AIM OF THE EXERCISE
Given the material below, output exactly the lines from the line with "- [ ] Test with slow network (3G)" to the line with "- **Test Suite:**", both ends included, and no other lines.

EXERCISE DATA
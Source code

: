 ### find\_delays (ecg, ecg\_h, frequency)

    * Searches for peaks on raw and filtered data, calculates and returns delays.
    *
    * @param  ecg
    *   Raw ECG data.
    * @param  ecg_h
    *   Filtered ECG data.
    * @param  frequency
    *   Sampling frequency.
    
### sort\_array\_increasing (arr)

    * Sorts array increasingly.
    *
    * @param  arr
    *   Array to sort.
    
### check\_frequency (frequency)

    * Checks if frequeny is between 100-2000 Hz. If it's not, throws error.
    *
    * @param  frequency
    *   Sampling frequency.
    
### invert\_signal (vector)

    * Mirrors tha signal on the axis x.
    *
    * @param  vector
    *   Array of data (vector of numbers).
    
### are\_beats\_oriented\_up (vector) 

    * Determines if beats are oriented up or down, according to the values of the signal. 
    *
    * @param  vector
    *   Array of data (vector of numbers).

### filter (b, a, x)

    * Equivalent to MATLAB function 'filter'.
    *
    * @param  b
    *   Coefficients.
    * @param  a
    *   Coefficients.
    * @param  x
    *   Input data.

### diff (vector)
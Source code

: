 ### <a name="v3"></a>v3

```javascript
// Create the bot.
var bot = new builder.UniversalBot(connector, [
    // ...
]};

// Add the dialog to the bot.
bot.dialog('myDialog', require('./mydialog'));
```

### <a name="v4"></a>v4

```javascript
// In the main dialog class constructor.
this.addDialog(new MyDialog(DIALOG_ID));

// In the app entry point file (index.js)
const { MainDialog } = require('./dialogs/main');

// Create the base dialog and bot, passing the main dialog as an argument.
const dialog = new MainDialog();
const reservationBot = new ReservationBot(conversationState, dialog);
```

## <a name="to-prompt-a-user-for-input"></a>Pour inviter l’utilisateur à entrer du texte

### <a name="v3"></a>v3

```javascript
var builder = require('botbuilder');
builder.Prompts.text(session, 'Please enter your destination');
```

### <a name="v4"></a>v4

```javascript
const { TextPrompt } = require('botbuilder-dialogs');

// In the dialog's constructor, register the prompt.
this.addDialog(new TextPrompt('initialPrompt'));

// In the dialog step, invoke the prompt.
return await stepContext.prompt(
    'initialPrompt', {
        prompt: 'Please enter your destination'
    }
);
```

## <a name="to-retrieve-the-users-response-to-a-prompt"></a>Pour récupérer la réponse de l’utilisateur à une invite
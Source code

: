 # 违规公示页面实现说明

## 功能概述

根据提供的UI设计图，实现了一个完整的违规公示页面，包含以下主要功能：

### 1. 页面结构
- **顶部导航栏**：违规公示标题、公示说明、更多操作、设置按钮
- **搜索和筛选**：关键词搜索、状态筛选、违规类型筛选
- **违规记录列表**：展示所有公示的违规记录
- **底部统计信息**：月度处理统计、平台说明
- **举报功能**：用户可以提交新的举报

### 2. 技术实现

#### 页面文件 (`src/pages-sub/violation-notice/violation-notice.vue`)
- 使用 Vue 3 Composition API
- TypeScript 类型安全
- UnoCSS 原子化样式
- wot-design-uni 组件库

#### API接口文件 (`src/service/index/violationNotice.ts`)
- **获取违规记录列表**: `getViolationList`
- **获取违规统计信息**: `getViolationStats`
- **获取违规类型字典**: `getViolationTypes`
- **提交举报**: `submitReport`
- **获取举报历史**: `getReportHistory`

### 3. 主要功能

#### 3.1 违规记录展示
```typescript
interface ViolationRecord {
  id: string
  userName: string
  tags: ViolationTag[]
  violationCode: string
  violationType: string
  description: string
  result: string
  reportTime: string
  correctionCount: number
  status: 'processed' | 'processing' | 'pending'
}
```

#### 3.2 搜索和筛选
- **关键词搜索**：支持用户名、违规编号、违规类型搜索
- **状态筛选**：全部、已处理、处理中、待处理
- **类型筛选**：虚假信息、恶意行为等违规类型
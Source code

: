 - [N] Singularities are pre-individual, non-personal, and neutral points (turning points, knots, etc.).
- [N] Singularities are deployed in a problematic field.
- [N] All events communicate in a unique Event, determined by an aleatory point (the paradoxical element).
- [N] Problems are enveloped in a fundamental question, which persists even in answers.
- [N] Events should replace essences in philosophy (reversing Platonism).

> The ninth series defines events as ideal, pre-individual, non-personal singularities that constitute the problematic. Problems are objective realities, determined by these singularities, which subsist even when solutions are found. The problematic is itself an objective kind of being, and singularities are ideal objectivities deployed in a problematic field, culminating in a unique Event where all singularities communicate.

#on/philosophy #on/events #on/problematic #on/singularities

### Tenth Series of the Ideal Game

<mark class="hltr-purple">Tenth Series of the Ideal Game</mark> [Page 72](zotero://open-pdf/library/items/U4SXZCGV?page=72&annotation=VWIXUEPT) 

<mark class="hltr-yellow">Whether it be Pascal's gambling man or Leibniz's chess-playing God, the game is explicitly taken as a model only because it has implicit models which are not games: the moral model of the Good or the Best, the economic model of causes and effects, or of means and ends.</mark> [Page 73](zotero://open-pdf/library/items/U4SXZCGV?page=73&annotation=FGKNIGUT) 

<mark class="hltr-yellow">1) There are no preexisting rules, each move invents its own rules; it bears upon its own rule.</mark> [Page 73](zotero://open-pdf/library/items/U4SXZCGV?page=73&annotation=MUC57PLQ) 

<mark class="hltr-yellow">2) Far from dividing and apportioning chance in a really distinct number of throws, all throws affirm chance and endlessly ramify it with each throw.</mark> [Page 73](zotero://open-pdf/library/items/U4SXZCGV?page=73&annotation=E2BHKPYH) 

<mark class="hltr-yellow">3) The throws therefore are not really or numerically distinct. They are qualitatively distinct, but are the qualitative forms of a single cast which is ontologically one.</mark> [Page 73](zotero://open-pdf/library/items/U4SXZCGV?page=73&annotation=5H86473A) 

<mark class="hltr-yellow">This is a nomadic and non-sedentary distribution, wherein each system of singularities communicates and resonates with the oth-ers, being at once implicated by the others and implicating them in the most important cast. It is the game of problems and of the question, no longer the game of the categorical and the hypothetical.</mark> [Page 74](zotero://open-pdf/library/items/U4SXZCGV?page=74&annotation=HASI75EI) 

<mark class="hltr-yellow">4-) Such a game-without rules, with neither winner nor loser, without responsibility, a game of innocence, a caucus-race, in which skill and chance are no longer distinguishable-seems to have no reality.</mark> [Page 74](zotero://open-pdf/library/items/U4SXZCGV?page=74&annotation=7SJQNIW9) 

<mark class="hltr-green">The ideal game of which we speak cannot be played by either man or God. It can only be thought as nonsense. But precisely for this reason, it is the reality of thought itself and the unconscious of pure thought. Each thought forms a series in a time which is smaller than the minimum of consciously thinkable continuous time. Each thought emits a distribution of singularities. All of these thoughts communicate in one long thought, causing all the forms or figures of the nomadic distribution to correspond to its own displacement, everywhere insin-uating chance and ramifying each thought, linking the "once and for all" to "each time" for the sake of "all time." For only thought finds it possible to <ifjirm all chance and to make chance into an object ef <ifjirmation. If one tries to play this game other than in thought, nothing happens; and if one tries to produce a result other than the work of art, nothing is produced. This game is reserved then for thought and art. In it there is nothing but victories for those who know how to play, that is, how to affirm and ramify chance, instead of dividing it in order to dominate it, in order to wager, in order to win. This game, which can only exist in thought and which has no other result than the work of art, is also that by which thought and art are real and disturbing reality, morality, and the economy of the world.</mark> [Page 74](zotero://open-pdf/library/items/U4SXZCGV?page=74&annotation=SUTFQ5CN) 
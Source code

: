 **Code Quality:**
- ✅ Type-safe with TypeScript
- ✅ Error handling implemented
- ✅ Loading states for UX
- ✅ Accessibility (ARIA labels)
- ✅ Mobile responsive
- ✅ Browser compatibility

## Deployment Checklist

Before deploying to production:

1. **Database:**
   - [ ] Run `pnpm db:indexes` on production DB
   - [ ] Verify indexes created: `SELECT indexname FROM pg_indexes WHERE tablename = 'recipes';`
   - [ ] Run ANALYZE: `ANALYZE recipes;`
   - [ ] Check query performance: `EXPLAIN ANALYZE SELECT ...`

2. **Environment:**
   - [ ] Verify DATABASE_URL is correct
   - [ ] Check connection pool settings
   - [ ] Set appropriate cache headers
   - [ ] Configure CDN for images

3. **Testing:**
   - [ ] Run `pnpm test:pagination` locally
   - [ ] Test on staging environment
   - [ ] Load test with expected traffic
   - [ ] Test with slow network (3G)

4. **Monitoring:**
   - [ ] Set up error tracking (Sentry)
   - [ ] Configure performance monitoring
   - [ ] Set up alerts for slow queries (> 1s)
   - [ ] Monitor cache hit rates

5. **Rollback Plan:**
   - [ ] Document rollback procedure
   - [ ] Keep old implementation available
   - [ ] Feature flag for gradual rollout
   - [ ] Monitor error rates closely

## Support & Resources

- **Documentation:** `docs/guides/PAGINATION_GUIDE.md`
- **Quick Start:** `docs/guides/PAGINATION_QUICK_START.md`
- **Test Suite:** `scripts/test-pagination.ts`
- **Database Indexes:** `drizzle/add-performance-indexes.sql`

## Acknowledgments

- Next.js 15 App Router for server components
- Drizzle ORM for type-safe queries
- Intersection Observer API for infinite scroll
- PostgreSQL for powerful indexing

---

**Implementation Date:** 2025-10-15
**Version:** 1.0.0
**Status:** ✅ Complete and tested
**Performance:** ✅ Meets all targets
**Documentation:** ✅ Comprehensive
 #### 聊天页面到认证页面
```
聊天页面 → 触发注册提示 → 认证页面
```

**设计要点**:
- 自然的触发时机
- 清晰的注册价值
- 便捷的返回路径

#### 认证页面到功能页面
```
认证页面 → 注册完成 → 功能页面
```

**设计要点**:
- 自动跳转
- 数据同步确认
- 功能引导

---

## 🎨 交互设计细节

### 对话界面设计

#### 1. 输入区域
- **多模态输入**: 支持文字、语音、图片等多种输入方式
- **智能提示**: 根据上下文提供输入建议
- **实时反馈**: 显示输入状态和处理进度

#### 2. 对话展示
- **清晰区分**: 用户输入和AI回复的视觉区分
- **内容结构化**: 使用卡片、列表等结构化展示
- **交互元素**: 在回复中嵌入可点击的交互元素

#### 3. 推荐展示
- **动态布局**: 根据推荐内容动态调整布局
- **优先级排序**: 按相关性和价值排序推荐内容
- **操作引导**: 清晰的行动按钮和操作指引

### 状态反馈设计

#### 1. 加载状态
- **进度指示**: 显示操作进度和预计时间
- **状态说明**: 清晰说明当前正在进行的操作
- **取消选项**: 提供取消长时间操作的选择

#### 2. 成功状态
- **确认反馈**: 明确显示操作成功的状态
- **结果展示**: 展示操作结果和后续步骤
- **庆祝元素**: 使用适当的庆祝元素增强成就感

TASK OUTPUT
   - [ ] Test with slow network (3G)

4. **Monitoring:**
   - [ ] Set up error tracking (Sentry)
   - [ ] Configure performance monitoring
   - [ ] Set up alerts for slow queries (> 1s)
   - [ ] Monitor cache hit rates

5. **Rollback Plan:**
   - [ ] Document rollback procedure
   - [ ] Keep old implementation available
   - [ ] Feature flag for gradual rollout
   - [ ] Monitor error rates closely

## Support & Resources

- **Documentation:** `docs/guides/PAGINATION_GUIDE.md`
- **Quick Start:** `docs/guides/PAGINATION_QUICK_START.md`
- **Test Suite:** `scripts/test-pagination.ts`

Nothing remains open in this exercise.